# Best funky tool bargains from Lee Valley?



## Loren (May 30, 2008)

Lee Valley for years has been a source of interesting tools. My 
thought is the company buyers and catalog copywriters 
work together, often selling a tool on the virtues of an 
"out of the box" use.

Excluding Lee Valley's headliner tool like all the fine Veritas planes
and chisels from the survey, do you have any favorites from 
current or past Lee Valley catalogs?

I thought the folding dozuki was pretty neat. I bought one and
it works well.


----------



## ShaneA (Apr 15, 2011)

Never tried any, but they have some eye catchers. Hopefully there will be some suggestions, so I can add to my gotta have it list.

Although they are planes…some of the mini ones tempt me.


----------



## ssnvet (Jan 10, 2012)

For the money, their aluminum straight edges are a great deal…

Similar straight edges machined from steel (especially the long ones) from metal working outfits like, ENCO, run 2 to 3 times as much.

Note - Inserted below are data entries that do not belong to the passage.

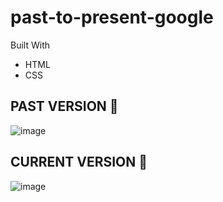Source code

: # past-to-present-google


Built With
- HTML
- CSS


## PAST VERSION  :crystal_ball:
![image](https://user-images.githubusercontent.com/63013903/194091829-4ce360af-2982-429c-b013-fd34ccec3f96.png)




## CURRENT VERSION  :low_brightness:
![image](https://user-images.githubusercontent.com/63013903/194091951-3d1b4be1-3681-46eb-9f46-a2a38d871da7.png)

We have one at work and are carefull to take very good care of it (store it hanging in a safe area and don't drop it) and it's a great tool


----------



## ssnvet (Jan 10, 2012)

I got this set more than a decade ago…. The honing guide leaves a lot to be desired (there's no straight edge to prevent the blade from shifting in the jig when applying force) but it's one of the few that can take large firmer chisels

The angle jig is the cat's meow and works pretty slick for setting up any honing guide for a precise angle.

Let me guess…. Loren is anticipating a gift card to Lee Valley for Father's Day???


----------



## Loren (May 30, 2008)

I don't have kids so I don't qualify. I'm just curious.
I've bought a lot of stuff from Lee Valley over the
years - when the US dollar was stronger some time
ago the catalog was even more seductive than it
is at present, if you can imagine.


----------



## timbit2006 (Jan 6, 2012)

I bought a sheet of the PSA backed high friction pad(Not sure of the actual name). I haven't used it yet as my shop isn't functional but I am going to make push pushblocks with it and it's also useful in jigs.

I get all my marking tools from them albeit an Empire Combo Square.


----------



## oldretiredjim (Nov 14, 2011)

i really like the apron with the slash pockets. gave one to a friend and he uses it for smoking stuff in his big green egg.


----------



## sikrap (Mar 15, 2009)

I have the "original" honing guide shown above and the Mark II and I love them both, but my favorites are the mini-shoulder plane and the mini-marking gauge. I bought them when they were introduced because I thought they were interesting, but I find I use them a LOT. The marking gauge can be used on either end and that is very handy for tenons, and the mini-shoulder plane is perfect for 1/4" dados.


----------



## RyanHaasen (Oct 29, 2011)

I have a 12" T-Incra Ruler and love it. It is extremely precise. I also really like the double marking gauge.


----------



## brtech (May 26, 2010)

The 4" double square is a very fine tool.

I also appreciate the straight edge.


----------



## Magnum (Feb 5, 2010)

I just HAD To Have this! They use to use it a Long Time ago for Nailing Down Tops on Tables and Dressers. It's a small Convex Plane. Slide up a Sliver Of Wood. Put the nail in. Glue the Sliver back down. They even give you a Bottle of "Horse Hide Glue!










These work lik a Dream and save a LOT Of Work when you're Installing Mouldings. $21.50 is a Gift.










Also a Dozen other Doo Dads! ...LOL… It's Dangerous going to one of their Stores!!


----------



## ssnvet (Jan 10, 2012)

Rick,

That little nail hider is really slick. Saw your fishing thread…. where abouts in Michigan? My dad used to tell me stories about fishing for Walleye on Lake Erie, but he's in his 80's and I suspect it wasn't as polluted when he was a kid.

Loren,

I'm happy to see I'm not the only one who still uses "funky" as an adjective :^)


----------



## BobE (Apr 26, 2010)

Those contour planes are nice.


----------



## Kelby (Oct 19, 2011)

Their shoulder plane is a unique design, and I love it.

They recently started selling some square chisels, for use in making mortises for Greene & Greene sthyle ebony plugs. I like them a lot.


----------